Question

A rectangular coil of copper wires is rotated in a magnetic field. The direction of the induced current changes once in each:
A. Two revolution
B. One revolution
C. Half revolution
D. One fourth revolution

Answer 1

This question utilizes the concept of induced currents. We know that current can be induced in a conducting loop when it is exposed to a changing magnetic field. Here, the flux through the rectangular loop is constantly changing, hence current is induced in the rectangular coil.

Rules used:
Fleming's Right hand rule: It states that when the thumb, the index finger and the middle finger of the Right hand is kept mutually perpendicular to each other, the thumb gives the direction of motion, the index finger gives the direction of magnetic field and the middle finger gives the direction of the induced current.

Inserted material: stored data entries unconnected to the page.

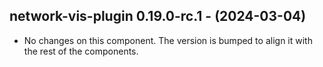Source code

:   ## network-vis-plugin 0.19.0-rc.1 - (2024-03-04)
  
  * No changes on this component. The version is bumped to align it
    with the rest of the components.

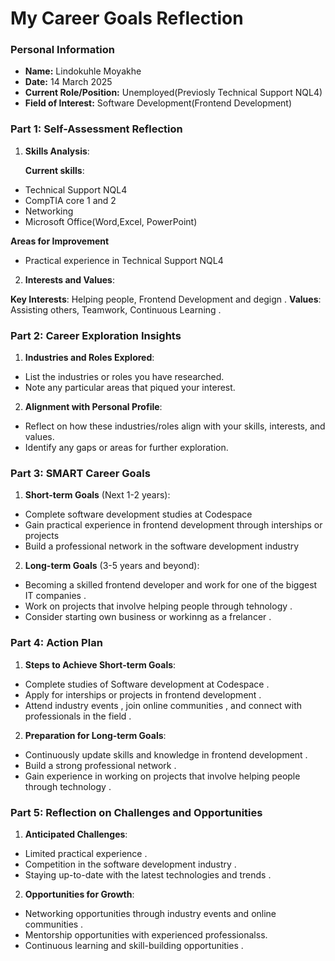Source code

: 
# My Career Goals Reflection


### Personal Information

- **Name:** Lindokuhle Moyakhe
- **Date:** 14 March 2025
- **Current Role/Position:** Unemployed(Previosly Technical Support NQL4)
- **Field of Interest:** Software Development(Frontend Development)

### Part 1: Self-Assessment Reflection

1. **Skills Analysis**:
    
    **Current skills**:
- Technical Support NQL4
- CompTIA core 1 and 2
- Networking
- Microsoft Office(Word,Excel, PowerPoint)

 **Areas for Improvement**
- Practical experience in Technical Support NQL4
    
2. **Interests and Values**:
    
**Key Interests**: Helping people, Frontend Development and degign .
**Values**: Assisting others, Teamwork, Continuous Learning .
    

### Part 2: Career Exploration Insights

1. **Industries and Roles Explored**:
    
- List the industries or roles you have researched.
- Note any particular areas that piqued your interest.
2. **Alignment with Personal Profile**:
    
- Reflect on how these industries/roles align with your skills, interests, and values.
- Identify any gaps or areas for further exploration.

### Part 3: SMART Career Goals

1. **Short-term Goals** (Next 1-2 years):
    
- Complete software development studies at Codespace 
- Gain practical experience in frontend development through interships or projects
- Build a professional network in the software development industry
    
2. **Long-term Goals** (3-5 years and beyond):
    
- Becoming a skilled frontend developer and work for one of the biggest IT companies .
- Work on projects that involve helping people through tehnology .
- Consider starting own business or workinng as a frelancer .

### Part 4: Action Plan

1. **Steps to Achieve Short-term Goals**:
    
- Complete studies of Software development at Codespace .
- Apply for interships or projects in frontend development .
- Attend industry events , join online communities , and connect with professionals in the field .

2. **Preparation for Long-term Goals**:
    
- Continuously update skills and knowledge in frontend development .
- Build a strong professional network .
- Gain experience in working on projects that involve helping people through technology .

### Part 5: Reflection on Challenges and Opportunities

1. **Anticipated Challenges**:
    
- Limited practical experience .
- Competition in the software development industry .
- Staying up-to-date with the latest technologies and trends .

2. **Opportunities for Growth**:
    
- Networking opportunities through industry events and online communities .
- Mentorship opportunities with experienced professionalss.
- Continuous learning and skill-building opportunities .

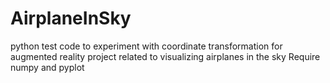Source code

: # AirplaneInSky
python test code to experiment with coordinate transformation for augmented reality project related to visualizing airplanes in the sky
Require numpy and pyplot
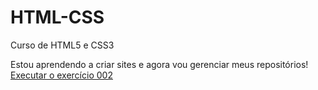 # HTML-CSS
 Curso de HTML5 e CSS3

Estou aprendendo a criar sites e agora vou gerenciar meus repositórios!
<a href="https://osvaldoamorim2020.github.io/HTML-CSS/Exercícios/Ex004/index.html">Executar o exercício 002</a>

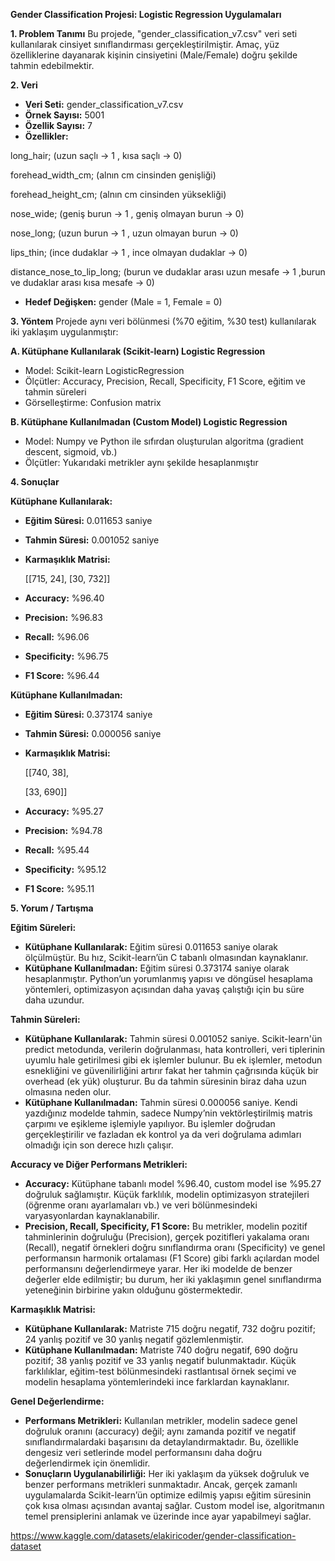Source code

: ﻿**Gender Classification Projesi: Logistic Regression Uygulamaları**

**1. Problem Tanımı**
Bu projede, "gender\_classification\_v7.csv" veri seti kullanılarak cinsiyet sınıflandırması gerçekleştirilmiştir. Amaç, yüz özelliklerine dayanarak kişinin cinsiyetini (Male/Female) doğru şekilde tahmin edebilmektir.


**2. Veri**

- **Veri Seti:** gender\_classification\_v7.csv
- **Örnek Sayısı:** 5001
- **Özellik Sayısı:** 7
- **Özellikler:** 

long\_hair; (uzun saçlı -> 1 , kısa saçlı -> 0) 

forehead\_width\_cm; (alnın cm cinsinden genişliği)

forehead\_height\_cm; (alnın cm cinsinden yüksekliği) 

nose\_wide; (geniş burun -> 1 ,  geniş olmayan burun -> 0) 

nose\_long; (uzun burun -> 1 , uzun olmayan burun -> 0) 

lips\_thin; (ince dudaklar -> 1 , ince olmayan dudaklar  -> 0) 

distance\_nose\_to\_lip\_long; (burun ve dudaklar arası uzun mesafe -> 1 ,burun ve dudaklar arası kısa mesafe -> 0)

- **Hedef Değişken:** gender (Male = 1, Female = 0)


**3. Yöntem**
Projede aynı veri bölünmesi (%70 eğitim, %30 test) kullanılarak iki yaklaşım uygulanmıştır:

**A. Kütüphane Kullanılarak (Scikit-learn) Logistic Regression**

- Model: Scikit-learn LogisticRegression
- Ölçütler: Accuracy, Precision, Recall, Specificity, F1 Score, eğitim ve tahmin süreleri
- Görselleştirme: Confusion matrix

**B. Kütüphane Kullanılmadan (Custom Model) Logistic Regression**

- Model: Numpy ve Python ile sıfırdan oluşturulan algoritma (gradient descent, sigmoid, vb.)
- Ölçütler: Yukarıdaki metrikler aynı şekilde hesaplanmıştır


**4. Sonuçlar**

**Kütüphane Kullanılarak:**

- **Eğitim Süresi:** 0.011653 saniye
- **Tahmin Süresi:** 0.001052 saniye
- **Karmaşıklık Matrisi:**   

  [[715, 24],
  [30, 732]]

- **Accuracy:** %96.40
- **Precision:** %96.83
- **Recall:** %96.06
- **Specificity:** %96.75
- **F1 Score:** %96.44

**Kütüphane Kullanılmadan:**

- **Eğitim Süresi:** 0.373174 saniye
- **Tahmin Süresi:** 0.000056 saniye
- **Karmaşıklık Matrisi:** 

  [[740, 38],

  [33, 690]]

- **Accuracy:** %95.27
- **Precision:** %94.78
- **Recall:** %95.44
- **Specificity:** %95.12
- **F1 Score:** %95.11


**5. Yorum / Tartışma**

**Eğitim Süreleri:**

- **Kütüphane Kullanılarak:**
  Eğitim süresi 0.011653 saniye olarak ölçülmüştür. Bu hız, Scikit-learn’ün C tabanlı olmasından kaynaklanır.
- **Kütüphane Kullanılmadan:**
  Eğitim süresi 0.373174 saniye olarak hesaplanmıştır. Python’un yorumlanmış yapısı ve döngüsel hesaplama yöntemleri, optimizasyon açısından daha yavaş çalıştığı için bu süre daha uzundur.

**Tahmin Süreleri:**

- **Kütüphane Kullanılarak:**
  Tahmin süresi 0.001052 saniye. Scikit-learn'ün predict metodunda, verilerin doğrulanması, hata kontrolleri, veri tiplerinin uyumlu hale getirilmesi gibi ek işlemler bulunur. Bu ek işlemler, metodun esnekliğini ve güvenilirliğini artırır fakat her tahmin çağrısında küçük bir overhead (ek yük) oluşturur. Bu da tahmin süresinin biraz daha uzun olmasına neden olur.
- **Kütüphane Kullanılmadan:**
  Tahmin süresi 0.000056 saniye. Kendi yazdığınız modelde tahmin, sadece Numpy’nin vektörleştirilmiş matris çarpımı ve eşikleme işlemiyle yapılıyor. Bu işlemler doğrudan gerçekleştirilir ve fazladan ek kontrol ya da veri doğrulama adımları olmadığı için son derece hızlı çalışır.

**Accuracy ve Diğer Performans Metrikleri:**

- **Accuracy:**
  Kütüphane tabanlı model %96.40, custom model ise %95.27 doğruluk sağlamıştır. Küçük farklılık, modelin optimizasyon stratejileri (öğrenme oranı ayarlamaları vb.) ve veri bölünmesindeki  varyasyonlardan kaynaklanabilir.
- **Precision, Recall, Specificity, F1 Score:**
  Bu metrikler, modelin pozitif tahminlerinin doğruluğu (Precision), gerçek pozitifleri yakalama oranı (Recall), negatif örnekleri doğru sınıflandırma oranı (Specificity) ve genel performansın harmonik ortalaması (F1 Score) gibi farklı açılardan model performansını değerlendirmeye yarar. Her iki modelde de benzer değerler elde edilmiştir; bu durum, her iki yaklaşımın genel sınıflandırma yeteneğinin birbirine yakın olduğunu göstermektedir.

**Karmaşıklık Matrisi:**

- **Kütüphane Kullanılarak:**
  Matriste 715 doğru negatif, 732 doğru pozitif; 24 yanlış pozitif ve 30 yanlış negatif gözlemlenmiştir.
- **Kütüphane Kullanılmadan:**
  Matriste 740 doğru negatif, 690 doğru pozitif; 38 yanlış pozitif ve 33 yanlış negatif bulunmaktadır.
  Küçük farklılıklar, eğitim-test bölünmesindeki rastlantısal örnek seçimi ve modelin hesaplama yöntemlerindeki ince farklardan kaynaklanır.

**Genel Değerlendirme:**

- **Performans Metrikleri:**
  Kullanılan metrikler, modelin sadece genel doğruluk oranını (accuracy) değil; aynı zamanda pozitif ve negatif sınıflandırmalardaki başarısını da detaylandırmaktadır. Bu, özellikle dengesiz veri setlerinde model performansını daha doğru değerlendirmek için önemlidir.
- **Sonuçların Uygulanabilirliği:**
  Her iki yaklaşım da yüksek doğruluk ve benzer performans metrikleri sunmaktadır. Ancak, gerçek zamanlı uygulamalarda Scikit-learn’ün optimize edilmiş yapısı eğitim süresinin çok kısa olması açısından avantaj sağlar. Custom model ise, algoritmanın temel prensiplerini anlamak ve üzerinde ince ayar yapabilmeyi sağlar.

https://www.kaggle.com/datasets/elakiricoder/gender-classification-dataset





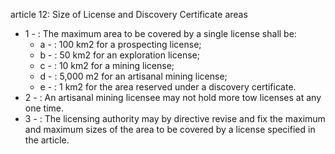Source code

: article 12: Size of License and Discovery Certificate areas

<ul>
			<li>1 - : The maximum area to be covered by a single license shall be:<ul>
						<li>a - : 100 km2 for a prospecting license;<ul>
						</ul></li>						<li>b - : 50 km2 for an exploration license;<ul>
						</ul></li>						<li>c - : 10 km2 for a mining license;<ul>
						</ul></li>						<li>d - : 5,000 m2 for an artisanal mining license;<ul>
						</ul></li>						<li>e - : 1 km2 for the area reserved under a discovery certificate.<ul>
						</ul></li>			</ul></li>			<li>2 - : An artisanal mining licensee may not hold more tow licenses at any one time.<ul>
			</ul></li>			<li>3 - : The licensing authority may by directive revise and fix the maximum and maximum sizes of the area to be covered by a license specified in the article.<ul>
			</ul></li></ul>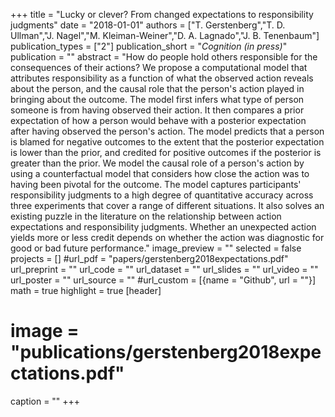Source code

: +++
title = "Lucky or clever? From changed expectations to responsibility judgments"
date = "2018-01-01"
authors = ["T. Gerstenberg","T. D. Ullman","J. Nagel","M. Kleiman-Weiner","D. A. Lagnado","J. B. Tenenbaum"]
publication_types = ["2"]
publication_short = "_Cognition (in press)_"
publication = ""
abstract = "How do people hold others responsible for the consequences of their actions? We propose a computational model that attributes responsibility as a function of what the observed action reveals about the person, and the causal role that the person's action played in bringing about the outcome. The model first infers what type of person someone is from having observed their action. It then compares a prior expectation of how a person would behave with a posterior expectation after having observed the person's action. The model predicts that a person is blamed for negative outcomes to the extent that the posterior expectation is lower than the prior, and credited for positive outcomes if the posterior is greater than the prior. We model the causal role of a person's action by using a counterfactual model that considers how close the action was to having been pivotal for the outcome. The model captures participants' responsibility judgments to a high degree of quantitative accuracy across three experiments that cover a range of different situations. It also solves an existing puzzle in the literature on the relationship between action expectations and responsibility judgments. Whether an unexpected action yields more or less credit depends on whether the action was diagnostic for good or bad future performance."
image_preview = ""
selected = false
projects = []
#url_pdf = "papers/gerstenberg2018expectations.pdf"
url_preprint = ""
url_code = ""
url_dataset = ""
url_slides = ""
url_video = ""
url_poster = ""
url_source = ""
#url_custom = [{name = "Github", url = ""}]
math = true
highlight = true
[header]
# image = "publications/gerstenberg2018expectations.pdf"
caption = ""
+++

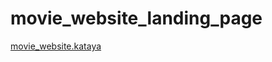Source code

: # movie_website_landing_page
[movie_website.kataya](https://kataya1.github.io/movie_website_landing_page/)
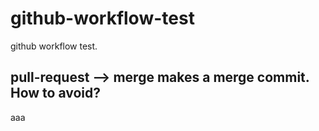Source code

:# github-workflow-test
github workflow test.

## pull-request --> merge makes a merge commit. How to avoid?  
aaa
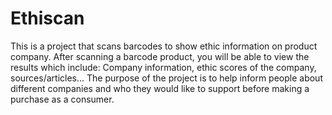 # Ethiscan
 This is a project that scans barcodes to show ethic information on product company. After scanning a barcode product, you will be able to view the results which include: Company information, ethic scores of the company, sources/articles... The purpose of the project is to help inform people about different companies and who they would like to support before making a purchase as a consumer. 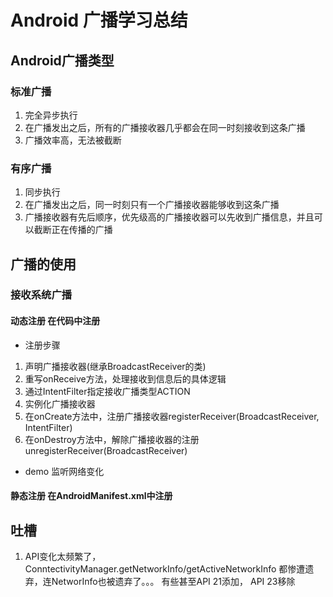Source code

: # Android 广播学习总结

## Android广播类型
### 标准广播
1. 完全异步执行
2. 在广播发出之后，所有的广播接收器几乎都会在同一时刻接收到这条广播
3. 广播效率高，无法被截断
### 有序广播
1. 同步执行
2. 在广播发出之后，同一时刻只有一个广播接收器能够收到这条广播
3. 广播接收器有先后顺序，优先级高的广播接收器可以先收到广播信息，并且可以截断正在传播的广播

## 广播的使用
### 接收系统广播
#### 动态注册 在代码中注册
- 注册步骤
1. 声明广播接收器(继承BroadcastReceiver的类)
2. 重写onReceive方法，处理接收到信息后的具体逻辑
3. 通过IntentFilter指定接收广播类型ACTION
4. 实例化广播接收器
5. 在onCreate方法中，注册广播接收器registerReceiver(BroadcastReceiver, IntentFilter)
6. 在onDestroy方法中，解除广播接收器的注册unregisterReceiver(BroadcastReceiver)

- demo 监听网络变化

#### 静态注册 在AndroidManifest.xml中注册


## 吐槽
1. API变化太频繁了，ConntectivityManager.getNetworkInfo/getActiveNetworkInfo 都惨遭遗弃，连NetworInfo也被遗弃了。。。
有些甚至API 21添加， API 23移除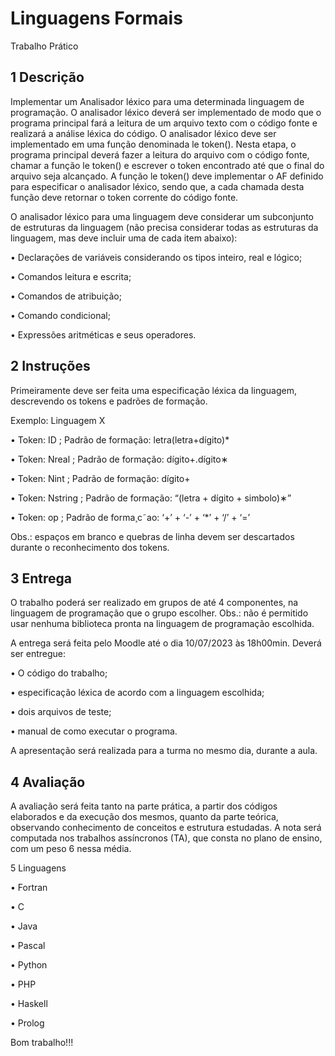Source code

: # Linguagens Formais

Trabalho Prático

## 1 Descrição

Implementar um Analisador léxico para uma determinada linguagem de programação. O analisador léxico deverá ser implementado de modo que o programa principal fará a leitura de um arquivo texto com o código fonte e realizará a análise léxica do código.
O analisador léxico deve ser implementado em uma função denominada le token(). Nesta etapa, o
programa principal deverá fazer a leitura do arquivo com o código fonte, chamar a função le token()
e escrever o token encontrado até que o final do arquivo seja alcançado. A função le token() deve
implementar o AF definido para especificar o analisador léxico, sendo que, a cada chamada desta
função deve retornar o token corrente do código fonte.

O analisador léxico para uma linguagem deve considerar um subconjunto de estruturas da linguagem (não precisa considerar todas as estruturas da linguagem, mas deve incluir uma de cada item
abaixo):

• Declarações de variáveis considerando os tipos inteiro, real e lógico;

• Comandos leitura e escrita;

• Comandos de atribuição;

• Comando condicional;

• Expressões aritméticas e seus operadores.

## 2 Instruções

Primeiramente deve ser feita uma especificação léxica da linguagem, descrevendo os tokens e padrões
de formação.

Exemplo: Linguagem X

• Token: ID ; Padrão de formação: letra(letra+dígito)*

• Token: Nreal ; Padrão de formação: dígito+.dígito∗

• Token: Nint ; Padrão de formação: dígito+

• Token: Nstring ; Padrão de formação: “(letra + dígito + simbolo)∗”

• Token: op ; Padrão de forma¸c˜ao: ‘+’ + ‘-’ + ‘*’ + ‘/’ + ‘=’

Obs.: espaços em branco e quebras de linha devem ser descartados durante o reconhecimento dos
tokens.

## 3 Entrega

O trabalho poderá ser realizado em grupos de até 4 componentes, na linguagem de programação que o
grupo escolher. Obs.: não é permitido usar nenhuma biblioteca pronta na linguagem de programação
escolhida.

A entrega será feita pelo Moodle até o dia 10/07/2023 às 18h00min. Deverá ser entregue:

• O código do trabalho;

• especificação léxica de acordo com a linguagem escolhida;

• dois arquivos de teste;

• manual de como executar o programa.

A apresentação será realizada para a turma no mesmo dia, durante a aula.

## 4 Avaliação

A avaliação será feita tanto na parte prática, a partir dos códigos elaborados e da execução dos
mesmos, quanto da parte teórica, observando conhecimento de conceitos e estrutura estudadas.
A nota será computada nos trabalhos assíncronos (TA), que consta no plano de ensino, com um
peso 6 nessa média.

5 Linguagens

• Fortran

• C

• Java

• Pascal

• Python

• PHP

• Haskell

• Prolog

Bom trabalho!!!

Complete step by step answer:
According to the given question, a rectangular coil of copper wires is rotating in a constant magnetic field. Let there be a magnetic field $B$ given off by a magnet. Let there be a rectangular coil $DEFG$ which is placed in the magnetic field $B$. Let there be a axis passing through the middle of coil $DEFG$ about which it is rotated as shown below

Applying Fleming's Right hand rule and putting the directions for part $DE$ , we find that the current is induced in direction $DEFGD$ .

After half rotation, from the below figure

Again, applying Fleming's Right Hand Rule for $GF$ , we find the direction of induced current to be $GFEDG$. Therefore, we can infer that current reverses its direction after every half rotation.

Thus, the correct answer is option C.

Note: Fleming's Right hand rule is only used for finding the induced current when a conductor is placed in a magnetic field(mostly in coils) whereas Fleming's Left hand rule is used to find the direction of force when a current carrying wire is placed in a magnetic field. They should not be confused with each other.